Problem to work on: Report only the number of lines in this material that include the string "after".

Data records:
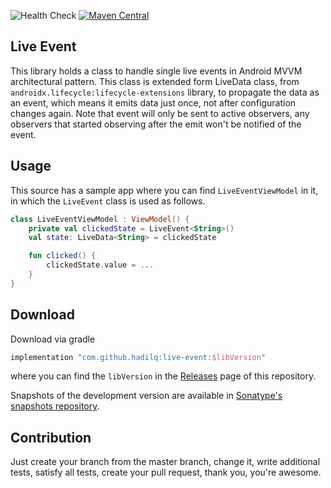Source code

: ![Health Check](https://github.com/hadilq/LiveEvent/workflows/Health%20Check/badge.svg?branch=main)
[![Maven Central](https://maven-badges.herokuapp.com/maven-central/com.github.hadilq/live-event/badge.svg)](https://maven-badges.herokuapp.com/maven-central/com.github.hadilq/live-event)

Live Event
---
This library holds a class to handle single live events in Android MVVM architectural pattern. This class is extended
form LiveData class, from `androidx.lifecycle:lifecycle-extensions` library, to propagate the data as an event,
which means it emits data just once, not after configuration changes again. Note that event will only be sent 
to active observers, any observers that started observing after the emit won't be notified of the event. 

Usage
---
This source has a sample app where you can find `LiveEventViewModel` in it, in which the `LiveEvent` class is used as
follows.
```kotlin
class LiveEventViewModel : ViewModel() {
    private val clickedState = LiveEvent<String>()
    val state: LiveData<String> = clickedState

    fun clicked() {
        clickedState.value = ...
    }
}
```

Download
---
Download via gradle
```groovy
implementation "com.github.hadilq:live-event:$libVersion"
```
where you can find the `libVersion` in the [Releases](https://github.com/hadilq/LiveEvent/releases) page of this repository.

Snapshots of the development version are available in [Sonatype's snapshots repository](https://oss.sonatype.org/content/repositories/snapshots).

Contribution
---
Just create your branch from the master branch, change it, write additional tests, satisfy all tests, create your pull
request, thank you, you're awesome.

Task output: 2